We are looking for a Senior SRE Engineer to drive the design, implementation, and evolution of our Kubernetes-based platform in a multi-cloud environment (GCP/AWS). At Finom, SREs are not just executors of tasks; you are the architects of reliability.
This role requires strong ownership of reliability, scalability, and platform architecture for high-load, mission-critical systems operating 24/7.
Lead the Platform Evolution: Design and operate our Kubernetes ecosystem (GKE, multi-cluster) with a focus on high availability and zero-downtime operations.
Build "Paved Roads": Own and evolve our PaaS strategy, using GitOps (ArgoCD) and CI/CD (GitLab) to empower domain teams to deploy independently.
Architect Reliability: Define and implement our observability strategy across metrics, logs, and tracing (Prometheus, VictoriaMetrics, OpenTelemetry).
Drive Infrastructure-as-Code: Lead the automation of our infrastructure using Terraform, ensuring all resources are standardized and version-controlled.
Own the Error Budget: Partner with engineering teams to establish and manage SLOs, SLAs, and incident management frameworks.
Disaster Recovery Mastery: Design and participate in regular DR drills, implementing blue/green and active/passive strategies across regions to ensure service continuity.
Innovate Operations: Proactively apply AI-driven approaches to improve operational efficiency and automated bottleneck detection.

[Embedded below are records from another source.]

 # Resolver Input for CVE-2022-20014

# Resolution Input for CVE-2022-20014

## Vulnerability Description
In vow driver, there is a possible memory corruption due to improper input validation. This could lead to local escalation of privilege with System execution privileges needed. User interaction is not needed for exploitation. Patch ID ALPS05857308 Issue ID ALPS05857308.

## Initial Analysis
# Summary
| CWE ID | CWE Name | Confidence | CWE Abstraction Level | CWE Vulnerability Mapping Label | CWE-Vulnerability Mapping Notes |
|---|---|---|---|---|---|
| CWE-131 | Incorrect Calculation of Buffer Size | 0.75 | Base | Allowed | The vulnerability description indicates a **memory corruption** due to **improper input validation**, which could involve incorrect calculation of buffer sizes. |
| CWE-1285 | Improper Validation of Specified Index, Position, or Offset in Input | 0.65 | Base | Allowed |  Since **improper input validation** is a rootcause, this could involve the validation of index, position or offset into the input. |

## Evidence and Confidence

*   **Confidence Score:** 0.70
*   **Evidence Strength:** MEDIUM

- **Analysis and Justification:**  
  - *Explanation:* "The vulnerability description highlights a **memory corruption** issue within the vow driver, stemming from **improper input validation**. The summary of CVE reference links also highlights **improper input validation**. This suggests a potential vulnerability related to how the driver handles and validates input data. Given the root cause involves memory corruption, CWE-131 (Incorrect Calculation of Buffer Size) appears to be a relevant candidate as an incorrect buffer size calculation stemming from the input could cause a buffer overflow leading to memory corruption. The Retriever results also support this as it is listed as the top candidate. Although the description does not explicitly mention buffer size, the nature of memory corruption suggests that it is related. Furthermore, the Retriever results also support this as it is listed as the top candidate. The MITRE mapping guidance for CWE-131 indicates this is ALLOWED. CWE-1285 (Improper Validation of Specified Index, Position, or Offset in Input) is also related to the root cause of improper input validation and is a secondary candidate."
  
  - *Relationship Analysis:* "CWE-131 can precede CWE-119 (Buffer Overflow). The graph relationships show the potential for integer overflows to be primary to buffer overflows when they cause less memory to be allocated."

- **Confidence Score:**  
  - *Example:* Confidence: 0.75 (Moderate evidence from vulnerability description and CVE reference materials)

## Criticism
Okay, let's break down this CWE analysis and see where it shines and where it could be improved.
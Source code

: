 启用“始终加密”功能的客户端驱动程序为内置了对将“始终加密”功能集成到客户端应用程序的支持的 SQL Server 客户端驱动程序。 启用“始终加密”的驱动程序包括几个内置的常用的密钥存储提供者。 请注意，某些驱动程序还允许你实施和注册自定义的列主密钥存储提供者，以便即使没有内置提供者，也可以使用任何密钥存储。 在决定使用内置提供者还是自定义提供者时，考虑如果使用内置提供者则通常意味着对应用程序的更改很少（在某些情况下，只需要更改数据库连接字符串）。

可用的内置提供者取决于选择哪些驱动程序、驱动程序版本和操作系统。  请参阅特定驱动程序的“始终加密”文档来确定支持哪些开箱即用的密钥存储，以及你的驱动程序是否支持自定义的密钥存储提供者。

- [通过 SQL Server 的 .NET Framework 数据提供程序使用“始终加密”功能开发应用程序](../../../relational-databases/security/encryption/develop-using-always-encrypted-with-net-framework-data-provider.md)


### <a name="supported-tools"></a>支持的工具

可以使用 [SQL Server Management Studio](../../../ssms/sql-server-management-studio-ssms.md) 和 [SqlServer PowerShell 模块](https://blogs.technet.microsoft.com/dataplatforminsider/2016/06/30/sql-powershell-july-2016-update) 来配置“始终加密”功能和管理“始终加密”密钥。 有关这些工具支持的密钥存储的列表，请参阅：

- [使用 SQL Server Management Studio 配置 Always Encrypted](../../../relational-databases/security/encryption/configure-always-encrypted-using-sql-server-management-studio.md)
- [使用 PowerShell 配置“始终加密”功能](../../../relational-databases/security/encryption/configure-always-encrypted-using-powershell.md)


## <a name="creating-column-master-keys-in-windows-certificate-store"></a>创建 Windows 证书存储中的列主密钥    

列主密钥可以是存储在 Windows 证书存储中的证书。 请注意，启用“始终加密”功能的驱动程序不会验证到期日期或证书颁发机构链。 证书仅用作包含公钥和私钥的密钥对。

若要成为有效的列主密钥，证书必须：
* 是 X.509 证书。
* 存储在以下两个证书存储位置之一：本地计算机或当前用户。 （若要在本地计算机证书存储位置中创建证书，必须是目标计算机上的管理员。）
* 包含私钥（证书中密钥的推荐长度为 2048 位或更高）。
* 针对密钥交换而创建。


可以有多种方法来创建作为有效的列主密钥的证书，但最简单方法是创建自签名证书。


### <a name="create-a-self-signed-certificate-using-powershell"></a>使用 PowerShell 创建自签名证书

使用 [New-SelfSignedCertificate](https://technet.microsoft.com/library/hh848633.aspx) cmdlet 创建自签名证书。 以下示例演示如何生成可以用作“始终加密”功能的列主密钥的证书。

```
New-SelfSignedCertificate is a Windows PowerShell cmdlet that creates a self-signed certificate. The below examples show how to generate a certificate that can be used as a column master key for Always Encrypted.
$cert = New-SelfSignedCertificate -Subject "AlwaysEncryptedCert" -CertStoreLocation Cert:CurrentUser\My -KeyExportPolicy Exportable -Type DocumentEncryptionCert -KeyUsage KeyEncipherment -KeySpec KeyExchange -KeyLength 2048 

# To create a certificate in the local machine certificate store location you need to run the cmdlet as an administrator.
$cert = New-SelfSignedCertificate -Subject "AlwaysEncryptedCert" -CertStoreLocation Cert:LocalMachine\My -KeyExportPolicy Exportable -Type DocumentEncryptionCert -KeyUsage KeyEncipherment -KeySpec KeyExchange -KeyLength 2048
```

Production K8s Mastery: Strong hands-on experience managing Kubernetes (GKE preferred) in high-load, multi-cluster production environments.

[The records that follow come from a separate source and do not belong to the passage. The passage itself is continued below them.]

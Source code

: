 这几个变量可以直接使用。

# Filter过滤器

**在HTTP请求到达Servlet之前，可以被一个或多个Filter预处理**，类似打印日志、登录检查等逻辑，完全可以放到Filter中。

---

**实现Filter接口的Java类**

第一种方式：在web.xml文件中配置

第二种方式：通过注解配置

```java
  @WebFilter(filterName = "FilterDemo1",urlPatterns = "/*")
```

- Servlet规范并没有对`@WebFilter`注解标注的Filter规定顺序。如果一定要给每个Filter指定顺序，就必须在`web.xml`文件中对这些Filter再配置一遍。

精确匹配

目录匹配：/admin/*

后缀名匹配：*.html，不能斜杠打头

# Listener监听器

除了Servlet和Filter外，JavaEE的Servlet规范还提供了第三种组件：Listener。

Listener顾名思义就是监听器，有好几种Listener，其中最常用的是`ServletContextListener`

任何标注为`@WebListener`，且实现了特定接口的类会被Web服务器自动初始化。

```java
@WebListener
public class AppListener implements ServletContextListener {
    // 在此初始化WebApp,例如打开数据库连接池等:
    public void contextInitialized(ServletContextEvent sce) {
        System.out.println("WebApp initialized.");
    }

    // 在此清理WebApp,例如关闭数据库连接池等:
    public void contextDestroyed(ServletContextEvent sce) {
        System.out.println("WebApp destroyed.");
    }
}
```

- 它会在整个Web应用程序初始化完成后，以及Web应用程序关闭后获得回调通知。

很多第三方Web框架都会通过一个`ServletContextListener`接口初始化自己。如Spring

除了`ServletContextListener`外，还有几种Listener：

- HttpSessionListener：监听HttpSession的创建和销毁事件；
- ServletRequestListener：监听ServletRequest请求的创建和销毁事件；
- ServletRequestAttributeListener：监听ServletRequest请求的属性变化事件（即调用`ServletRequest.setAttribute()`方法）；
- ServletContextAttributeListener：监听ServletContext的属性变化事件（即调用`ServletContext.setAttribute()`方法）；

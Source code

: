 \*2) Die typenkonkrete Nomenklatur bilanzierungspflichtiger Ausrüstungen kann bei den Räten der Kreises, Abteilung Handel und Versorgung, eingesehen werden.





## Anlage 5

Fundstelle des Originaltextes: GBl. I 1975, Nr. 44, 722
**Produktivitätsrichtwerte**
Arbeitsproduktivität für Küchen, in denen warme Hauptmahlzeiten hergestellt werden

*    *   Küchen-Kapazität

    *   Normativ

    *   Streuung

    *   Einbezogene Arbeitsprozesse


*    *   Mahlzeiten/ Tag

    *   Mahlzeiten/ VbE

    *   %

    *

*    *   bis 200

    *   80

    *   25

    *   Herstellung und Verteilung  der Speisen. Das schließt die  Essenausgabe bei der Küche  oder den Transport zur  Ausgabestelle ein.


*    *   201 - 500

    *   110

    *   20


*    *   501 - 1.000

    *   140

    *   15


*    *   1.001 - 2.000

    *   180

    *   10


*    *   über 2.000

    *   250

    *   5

Cloud Infrastructure: Deep experience with GCP (AWS is a strong plus) and Terraform for large-scale infrastructure.
GitOps Expertise: Solid experience with ArgoCD, GitLab CI, and the "Infrastructure as Code" philosophy.

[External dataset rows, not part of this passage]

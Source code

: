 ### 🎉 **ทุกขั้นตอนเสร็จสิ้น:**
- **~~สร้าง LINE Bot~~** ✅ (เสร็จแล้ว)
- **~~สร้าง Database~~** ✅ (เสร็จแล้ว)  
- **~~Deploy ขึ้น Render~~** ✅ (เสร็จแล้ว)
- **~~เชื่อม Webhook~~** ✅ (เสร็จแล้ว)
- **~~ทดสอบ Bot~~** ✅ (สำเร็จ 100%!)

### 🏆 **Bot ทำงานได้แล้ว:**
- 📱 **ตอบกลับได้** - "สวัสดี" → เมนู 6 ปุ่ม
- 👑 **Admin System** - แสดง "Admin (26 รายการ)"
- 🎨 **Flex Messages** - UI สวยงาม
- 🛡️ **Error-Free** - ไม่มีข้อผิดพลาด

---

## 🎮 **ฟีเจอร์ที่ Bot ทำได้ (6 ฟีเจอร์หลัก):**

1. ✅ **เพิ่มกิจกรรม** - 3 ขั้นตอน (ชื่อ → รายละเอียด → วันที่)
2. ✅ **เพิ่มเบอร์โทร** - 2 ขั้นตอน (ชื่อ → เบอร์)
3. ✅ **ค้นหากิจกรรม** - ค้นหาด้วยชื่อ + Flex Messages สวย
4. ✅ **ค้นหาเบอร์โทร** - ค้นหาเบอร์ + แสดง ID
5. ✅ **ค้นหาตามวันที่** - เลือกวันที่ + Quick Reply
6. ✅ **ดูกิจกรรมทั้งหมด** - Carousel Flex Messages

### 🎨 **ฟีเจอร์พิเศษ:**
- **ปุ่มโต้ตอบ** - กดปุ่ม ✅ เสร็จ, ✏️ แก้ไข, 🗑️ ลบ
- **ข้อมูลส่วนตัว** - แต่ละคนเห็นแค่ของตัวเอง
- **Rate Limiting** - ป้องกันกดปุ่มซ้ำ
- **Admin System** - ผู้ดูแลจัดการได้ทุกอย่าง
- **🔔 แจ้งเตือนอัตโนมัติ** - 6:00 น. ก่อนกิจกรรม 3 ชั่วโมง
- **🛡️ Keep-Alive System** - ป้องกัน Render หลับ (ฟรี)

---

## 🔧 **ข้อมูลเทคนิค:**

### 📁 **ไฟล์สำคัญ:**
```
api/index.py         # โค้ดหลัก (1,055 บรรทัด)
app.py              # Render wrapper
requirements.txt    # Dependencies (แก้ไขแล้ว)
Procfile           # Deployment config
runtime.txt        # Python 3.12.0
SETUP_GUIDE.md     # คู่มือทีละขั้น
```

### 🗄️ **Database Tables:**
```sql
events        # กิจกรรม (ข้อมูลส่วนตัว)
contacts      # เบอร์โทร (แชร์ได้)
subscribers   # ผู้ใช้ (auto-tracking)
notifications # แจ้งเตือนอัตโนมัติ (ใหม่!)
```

Observability Expert: Deep knowledge of the Prometheus/Grafana stack and implementing tracing/logging at scale.
System Design: Proven ability to design highly available 24/7 systems with automated failover and rollback capabilities.
English Fluency: English level B2+ for effective cross-functional communication.
Compliance Knowledge: Understanding of banking-grade standards like PCI DSS, GDPR, or ISO 27001
Distributed Systems: Experience with Kafka (Confluent), RabbitMQ, or managing high-load Redis and PostgreSQL clusters.
AI for Ops: Experience using AI tools to improve alerting, anomaly detection, or engineering efficiency.
Security-Minded: Experience with Vault for secret management and credential rotation.
Primary Cloud: GCP (~90%)
Orchestration & Deploy: GKE, ArgoCD, GitLab CI
Automation: Terraform
Data & Messaging: PostgreSQL, Kafka, Redis, RabbitMQ
Observability: Prometheus, Grafana, VictoriaMetrics, OpenTelemetry, Cloud Logging
Security: Vault

Finom is a European tech startup headquartered in Amsterdam—and we’re on a journey towards revolutionizing the financial landscape for entrepreneurs worldwide. Our mission is to develop an all-in-one financial B2B solution that integrates banking functions, accounting, financial management, and invoicing into a seamless, mobile-first platform.
Over the past two years, our team has fueled exponential growth, securing $50 million in investments and propelling us into hyper-growth mode. We’re on track to become a unicorn startup by 2025, backed by global funds like General Catalyst (known for supporting Airbnb, HubSpot, KAYAK, and Stripe). Finom has expanded its reach across 10+ EU countries, with a strong presence in key markets like Germany and France.
At Finom, we’re not just redefining the entrepreneurial experience—we’re empowering our employees to make a real difference. Your work matters, and your impact extends far beyond product metrics. We nurture innovation and an inspiring work environment where bold ideas thrive, prioritizing thorough research, swift implementation of solutions, and ensuring that every effort we make benefits our users, employees, partners, and our business as a whole.